Text of statute as originally enacted

= Landsbanki Freezing Order 2008 =

United Kingdom financial legislation

The Landsbanki Freezing Order 2008 (SI 2018/2668) (later amended) is an order of HM Treasury to freeze the assets of Icelandic bank Landsbanki in the United Kingdom made under the Anti-terrorism, Crime and Security Act 2001, by virtue of the fact that the Treasury reasonably believed that "action to the detriment of the United Kingdom's economy (or part of it) has been or is likely to be taken by a person or persons." As required by the enabling Act, the Order was approved by both Houses of Parliament on 28 October 2008, which was 20 days after the Order had come into force.

The Order was made after Landsbanki was placed into receivership in Iceland. The bank offered online accounts under the trade name Icesave: some 300,000 depositors in the UK had deposits worth about £4 billion when the bank collapsed.
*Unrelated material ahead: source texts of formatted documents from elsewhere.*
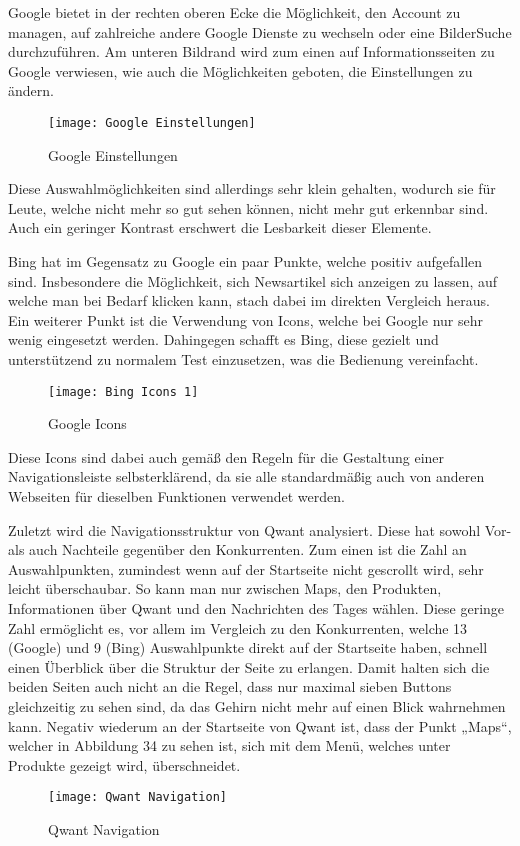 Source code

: Google bietet in der rechten oberen Ecke die Möglichkeit, den Account zu managen, auf zahlreiche andere Google Dienste zu
wechseln oder eine Bilder\-Suche durchzuführen. Am unteren Bildrand wird zum einen auf Informationsseiten zu Google verwiesen,
wie auch die Möglichkeiten geboten, die Einstellungen zu ändern.
\begin{figure}[h]
    \centering
    \texttt{[image: Google Einstellungen]}
    \caption{Google Einstellungen}
\end{figure}
Diese Auswahlmöglichkeiten sind allerdings sehr klein gehalten,
wodurch sie für Leute, welche nicht mehr so gut sehen können, nicht mehr gut erkennbar sind. Auch ein geringer Kontrast
erschwert die Lesbarkeit dieser Elemente.

Bing hat im Gegensatz zu Google ein paar Punkte, welche positiv aufgefallen sind. Insbesondere die Möglichkeit, sich Newsartikel
sich anzeigen zu lassen, auf welche man bei Bedarf klicken kann, stach dabei im direkten Vergleich heraus. Ein weiterer Punkt
ist die Verwendung von Icons, welche bei Google nur sehr wenig eingesetzt werden. Dahingegen schafft es Bing, diese gezielt
und unterstützend zu normalem Test einzusetzen, was die Bedienung vereinfacht.
\begin{figure}[h]
    \centering
    \texttt{[image: Bing Icons 1]}
    \caption{Google Icons}
\end{figure}
Diese Icons sind dabei auch gemäß den Regeln
für die Gestaltung einer Navigationsleiste\cite[Seite 17]{Maulhardt.20220621b} selbsterklärend, da sie alle standardmäßig auch von
anderen Webseiten für dieselben Funktionen verwendet werden.

Zuletzt wird die Navigationsstruktur von Qwant analysiert. Diese hat sowohl Vor- als auch Nachteile gegenüber den Konkurrenten.
Zum einen ist die Zahl an Auswahlpunkten, zumindest wenn auf der Startseite nicht gescrollt wird, sehr leicht überschaubar.
So kann man nur zwischen Maps, den Produkten, Informationen über Qwant und den Nachrichten des Tages wählen. Diese geringe
Zahl ermöglicht es, vor allem im Vergleich zu den Konkurrenten, welche 13 (Google) und 9 (Bing) Auswahlpunkte direkt auf der
Startseite haben, schnell einen Überblick über die Struktur der Seite zu erlangen. Damit halten sich die beiden Seiten auch
nicht an die Regel, dass nur maximal sieben Buttons gleichzeitig zu sehen sind, da das Gehirn nicht mehr auf einen Blick
wahrnehmen kann\cite[Seite 16]{Maulhardt.20220621b}. Negativ wiederum an der Startseite von Qwant ist, dass der Punkt „Maps“, welcher
in Abbildung {34} zu sehen ist, sich mit dem Menü, welches unter Produkte gezeigt wird, überschneidet.
\begin{figure}[h]
    \centering
    \texttt{[image: Qwant Navigation]}
    \caption{Qwant Navigation}
\end{figure}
In a memorandum to the Joint Committee on Statutory Instruments, the Treasury stated that "the primary concern was to prohibit the flow of funds held or controlled by Landsbanki's UK branch out of the UK and back to Iceland." The same document also mentioned other reasons for making the order, namely that "the emergency legislation passed in Iceland on 7th October 2008 meant that UK creditors' rights could be prejudiced compared with other creditors" and that "the Icelandic action was likely to have a particularly significant unsettling effect on consumer confidence at a time of unprecedented disturbance of the financial sector."